=== Section Start ===

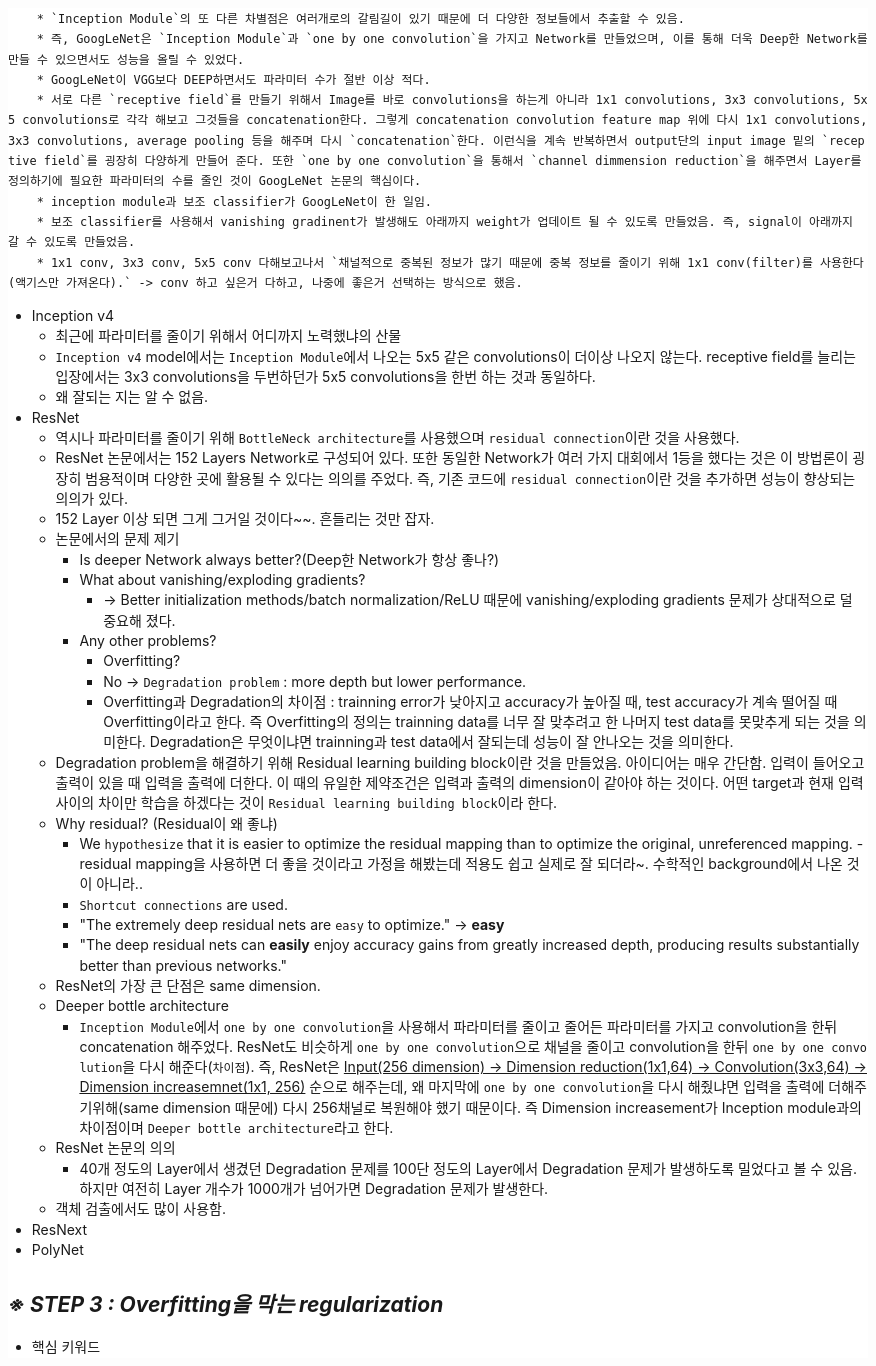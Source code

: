         * `Inception Module`의 또 다른 차별점은 여러개로의 갈림길이 있기 때문에 더 다양한 정보들에서 추출할 수 있음.
        * 즉, GoogLeNet은 `Inception Module`과 `one by one convolution`을 가지고 Network를 만들었으며, 이를 통해 더욱 Deep한 Network를 만들 수 있으면서도 성능을 올릴 수 있었다.
        * GoogLeNet이 VGG보다 DEEP하면서도 파라미터 수가 절반 이상 적다.
        * 서로 다른 `receptive field`를 만들기 위해서 Image를 바로 convolutions을 하는게 아니라 1x1 convolutions, 3x3 convolutions, 5x5 convolutions로 각각 해보고 그것들을 concatenation한다. 그렇게 concatenation convolution feature map 위에 다시 1x1 convolutions, 3x3 convolutions, average pooling 등을 해주며 다시 `concatenation`한다. 이런식을 계속 반복하면서 output단의 input image 밑의 `receptive field`를 굉장히 다양하게 만들어 준다. 또한 `one by one convolution`을 통해서 `channel dimmension reduction`을 해주면서 Layer를 정의하기에 필요한 파라미터의 수를 줄인 것이 GoogLeNet 논문의 핵심이다.
        * inception module과 보조 classifier가 GoogLeNet이 한 일임.
        * 보조 classifier를 사용해서 vanishing gradinent가 발생해도 아래까지 weight가 업데이트 될 수 있도록 만들었음. 즉, signal이 아래까지 갈 수 있도록 만들었음.
        * 1x1 conv, 3x3 conv, 5x5 conv 다해보고나서 `채널적으로 중복된 정보가 많기 때문에 중복 정보를 줄이기 위해 1x1 conv(filter)를 사용한다(액기스만 가져온다).` -> conv 하고 싶은거 다하고, 나중에 좋은거 선택하는 방식으로 했음.
* Inception v4
    * 최근에 파라미터를 줄이기 위해서 어디까지 노력했냐의 산물
    * `Inception v4` model에서는 `Inception Module`에서 나오는 5x5 같은 convolutions이 더이상 나오지 않는다. receptive field를 늘리는 입장에서는 3x3 convolutions을 두번하던가 5x5 convolutions을 한번 하는 것과 동일하다.
    * 왜 잘되는 지는 알 수 없음.
* ResNet
    * 역시나 파라미터를 줄이기 위해 `BottleNeck architecture`를 사용했으며 `residual connection`이란 것을 사용했다.
    * ResNet 논문에서는 152 Layers Network로 구성되어 있다. 또한 동일한 Network가 여러 가지 대회에서 1등을 했다는 것은 이 방법론이 굉장히 범용적이며 다양한 곳에 활용될 수 있다는 의의를 주었다. 즉, 기존 코드에 `residual connection`이란 것을 추가하면 성능이 향상되는 의의가 있다.
    * 152 Layer 이상 되면 그게 그거일 것이다~~. 흔들리는 것만 잡자.
    * 논문에서의 문제 제기
        * Is deeper Network always better?(Deep한 Network가 항상 좋나?)
        * What about vanishing/exploding gradients?
            * -> Better initialization methods/batch normalization/ReLU 때문에 vanishing/exploding gradients 문제가 상대적으로 덜 중요해 졌다.
        * Any other problems?
            * Overfitting?
            * No -> `Degradation problem` : more depth but lower performance.
            * Overfitting과 Degradation의 차이점 : trainning error가 낮아지고 accuracy가 높아질 때, test accuracy가 계속 떨어질 때 Overfitting이라고 한다. 즉 Overfitting의 정의는 trainning data를 너무 잘 맞추려고 한 나머지 test data를 못맞추게 되는 것을 의미한다. Degradation은 무엇이냐면 trainning과 test data에서 잘되는데 성능이 잘 안나오는 것을 의미한다. 
    * Degradation problem을 해결하기 위해 Residual learning building block이란 것을 만들었음. 아이디어는 매우 간단함. 입력이 들어오고 출력이 있을 때 입력을 출력에 더한다. 이 때의 유일한 제약조건은 입력과 출력의 dimension이 같아야 하는 것이다. 어떤 target과 현재 입력사이의 차이만 학습을 하겠다는 것이 `Residual learning building block`이라 한다.
    * Why residual? (Residual이 왜 좋냐)   
        * We `hypothesize` that it is easier to optimize the residual mapping than to optimize the original, unreferenced mapping. - residual mapping을 사용하면 더 좋을 것이라고 가정을 해봤는데 적용도 쉽고 실제로 잘 되더라~. 수학적인 background에서 나온 것이 아니라..
        * `Shortcut connections` are used.
        * "The extremely deep residual nets are `easy` to optimize." -> **easy**
        * "The deep residual nets can **easily** enjoy accuracy gains from greatly increased depth, producing results substantially better than previous networks."
    * ResNet의 가장 큰 단점은 same dimension.
    * Deeper bottle architecture
        * `Inception Module`에서 `one by one convolution`을 사용해서 파라미터를 줄이고 줄어든 파라미터를 가지고 convolution을 한뒤 concatenation 해주었다. ResNet도 비슷하게  `one by one convolution`으로 채널을 줄이고 convolution을 한뒤 `one by one convolution`을 다시 해준다(`차이점`). 즉, ResNet은 <u>Input(256 dimension) -> Dimension reduction(1x1,64) -> Convolution(3x3,64) -> Dimension increasemnet(1x1, 256)</u> 순으로 해주는데, 왜 마지막에 `one by one convolution`을 다시 해줬냐면 입력을 출력에 더해주기위해(same dimension 때문에) 다시 256채널로 복원해야 했기 때문이다. 즉 Dimension increasement가 Inception module과의 차이점이며 `Deeper bottle architecture`라고 한다.
    * ResNet 논문의 의의
        * 40개 정도의 Layer에서 생겼던 Degradation 문제를 100단 정도의 Layer에서 Degradation 문제가 발생하도록 밀었다고 볼 수 있음. 하지만 여전히 Layer 개수가 1000개가 넘어가면 Degradation 문제가 발생한다.
    * 객체 검출에서도 많이 사용함.
* ResNext
* PolyNet
## *※ STEP 3 : Overfitting을 막는 regularization*
* 핵심 키워드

=== Section End ===

WORK INSTRUCTIONS: Print the entries as they stand, first line through the line holding "역시나 파라미터를 줄이기", with every picture removed.

RESULT OF THE TASK:
Source code

:         * `Inception Module`의 또 다른 차별점은 여러개로의 갈림길이 있기 때문에 더 다양한 정보들에서 추출할 수 있음.
        * 즉, GoogLeNet은 `Inception Module`과 `one by one convolution`을 가지고 Network를 만들었으며, 이를 통해 더욱 Deep한 Network를 만들 수 있으면서도 성능을 올릴 수 있었다.
        * GoogLeNet이 VGG보다 DEEP하면서도 파라미터 수가 절반 이상 적다.
        * 서로 다른 `receptive field`를 만들기 위해서 Image를 바로 convolutions을 하는게 아니라 1x1 convolutions, 3x3 convolutions, 5x5 convolutions로 각각 해보고 그것들을 concatenation한다. 그렇게 concatenation convolution feature map 위에 다시 1x1 convolutions, 3x3 convolutions, average pooling 등을 해주며 다시 `concatenation`한다. 이런식을 계속 반복하면서 output단의 input image 밑의 `receptive field`를 굉장히 다양하게 만들어 준다. 또한 `one by one convolution`을 통해서 `channel dimmension reduction`을 해주면서 Layer를 정의하기에 필요한 파라미터의 수를 줄인 것이 GoogLeNet 논문의 핵심이다.
        * inception module과 보조 classifier가 GoogLeNet이 한 일임.
        * 보조 classifier를 사용해서 vanishing gradinent가 발생해도 아래까지 weight가 업데이트 될 수 있도록 만들었음. 즉, signal이 아래까지 갈 수 있도록 만들었음.
        * 1x1 conv, 3x3 conv, 5x5 conv 다해보고나서 `채널적으로 중복된 정보가 많기 때문에 중복 정보를 줄이기 위해 1x1 conv(filter)를 사용한다(액기스만 가져온다).` -> conv 하고 싶은거 다하고, 나중에 좋은거 선택하는 방식으로 했음.
* Inception v4
    * 최근에 파라미터를 줄이기 위해서 어디까지 노력했냐의 산물
    * `Inception v4` model에서는 `Inception Module`에서 나오는 5x5 같은 convolutions이 더이상 나오지 않는다. receptive field를 늘리는 입장에서는 3x3 convolutions을 두번하던가 5x5 convolutions을 한번 하는 것과 동일하다.
    * 왜 잘되는 지는 알 수 없음.
* ResNet
    * 역시나 파라미터를 줄이기 위해 `BottleNeck architecture`를 사용했으며 `residual connection`이란 것을 사용했다.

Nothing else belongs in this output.